> **Exercise**
In how many lines of the listing below does "youtube" appear? Give only the figure.

══════════════════════════════

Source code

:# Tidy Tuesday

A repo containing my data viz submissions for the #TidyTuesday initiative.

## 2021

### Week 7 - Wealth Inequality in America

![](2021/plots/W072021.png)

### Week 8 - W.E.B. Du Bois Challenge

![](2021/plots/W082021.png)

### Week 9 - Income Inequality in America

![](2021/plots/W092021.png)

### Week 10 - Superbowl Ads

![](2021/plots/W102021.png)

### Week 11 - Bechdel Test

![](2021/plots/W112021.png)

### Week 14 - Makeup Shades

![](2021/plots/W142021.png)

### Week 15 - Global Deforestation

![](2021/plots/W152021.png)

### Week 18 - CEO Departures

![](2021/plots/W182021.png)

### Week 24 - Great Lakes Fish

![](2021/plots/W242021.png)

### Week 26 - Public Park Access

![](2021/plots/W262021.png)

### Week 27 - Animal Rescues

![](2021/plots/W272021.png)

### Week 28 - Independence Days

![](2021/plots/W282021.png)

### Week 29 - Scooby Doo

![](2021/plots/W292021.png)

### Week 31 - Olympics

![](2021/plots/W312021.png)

══════════════════════════════

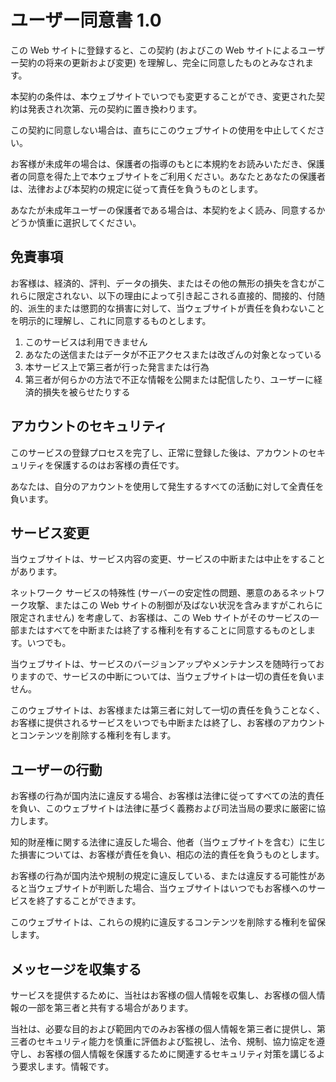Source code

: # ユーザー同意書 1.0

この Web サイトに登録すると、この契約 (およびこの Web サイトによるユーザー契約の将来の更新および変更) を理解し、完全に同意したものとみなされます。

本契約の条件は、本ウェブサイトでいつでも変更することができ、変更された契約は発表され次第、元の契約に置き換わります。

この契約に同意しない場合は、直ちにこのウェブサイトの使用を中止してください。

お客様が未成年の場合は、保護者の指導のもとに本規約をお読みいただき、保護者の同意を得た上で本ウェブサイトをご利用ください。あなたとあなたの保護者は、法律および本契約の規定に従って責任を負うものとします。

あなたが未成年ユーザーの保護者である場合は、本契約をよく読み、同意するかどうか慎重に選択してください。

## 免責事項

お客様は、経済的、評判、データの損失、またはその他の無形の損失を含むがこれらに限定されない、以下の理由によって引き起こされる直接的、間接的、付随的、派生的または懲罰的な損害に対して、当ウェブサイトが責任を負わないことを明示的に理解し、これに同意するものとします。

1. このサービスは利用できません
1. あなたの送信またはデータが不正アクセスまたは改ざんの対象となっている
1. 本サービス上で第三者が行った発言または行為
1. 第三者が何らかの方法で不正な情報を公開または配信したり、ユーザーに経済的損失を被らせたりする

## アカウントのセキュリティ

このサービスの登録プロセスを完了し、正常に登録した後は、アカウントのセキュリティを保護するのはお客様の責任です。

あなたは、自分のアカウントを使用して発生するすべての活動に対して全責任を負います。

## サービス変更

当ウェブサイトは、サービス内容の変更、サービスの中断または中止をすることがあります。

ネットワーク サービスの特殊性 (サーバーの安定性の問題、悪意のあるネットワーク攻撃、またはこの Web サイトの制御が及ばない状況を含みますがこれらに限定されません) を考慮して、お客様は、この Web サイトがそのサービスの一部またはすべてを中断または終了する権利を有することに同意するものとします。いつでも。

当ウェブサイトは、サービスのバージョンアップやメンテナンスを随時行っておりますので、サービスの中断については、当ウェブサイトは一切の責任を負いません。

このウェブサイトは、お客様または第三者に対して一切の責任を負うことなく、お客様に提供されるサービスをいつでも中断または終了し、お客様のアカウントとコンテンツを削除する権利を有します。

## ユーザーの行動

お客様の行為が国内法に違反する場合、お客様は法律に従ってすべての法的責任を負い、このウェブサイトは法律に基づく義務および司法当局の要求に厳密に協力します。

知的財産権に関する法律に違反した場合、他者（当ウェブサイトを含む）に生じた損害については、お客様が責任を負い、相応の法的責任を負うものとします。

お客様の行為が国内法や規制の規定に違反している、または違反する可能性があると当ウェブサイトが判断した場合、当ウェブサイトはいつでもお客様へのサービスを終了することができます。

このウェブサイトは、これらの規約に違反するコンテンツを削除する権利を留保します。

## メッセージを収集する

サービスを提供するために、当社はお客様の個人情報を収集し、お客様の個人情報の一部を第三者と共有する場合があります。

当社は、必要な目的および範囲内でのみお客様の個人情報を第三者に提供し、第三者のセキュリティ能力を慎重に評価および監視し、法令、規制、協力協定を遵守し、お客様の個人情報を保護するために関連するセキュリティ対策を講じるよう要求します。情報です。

══════════════════════════════

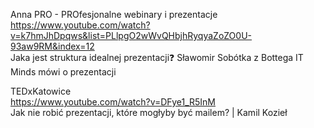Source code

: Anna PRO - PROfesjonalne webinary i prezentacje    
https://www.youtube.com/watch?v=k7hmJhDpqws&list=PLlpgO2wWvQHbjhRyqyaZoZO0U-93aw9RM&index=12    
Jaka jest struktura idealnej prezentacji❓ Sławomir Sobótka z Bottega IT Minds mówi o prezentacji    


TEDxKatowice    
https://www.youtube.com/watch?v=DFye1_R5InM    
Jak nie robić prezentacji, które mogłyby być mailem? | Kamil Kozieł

══════════════════════════════

> **Written answer**
2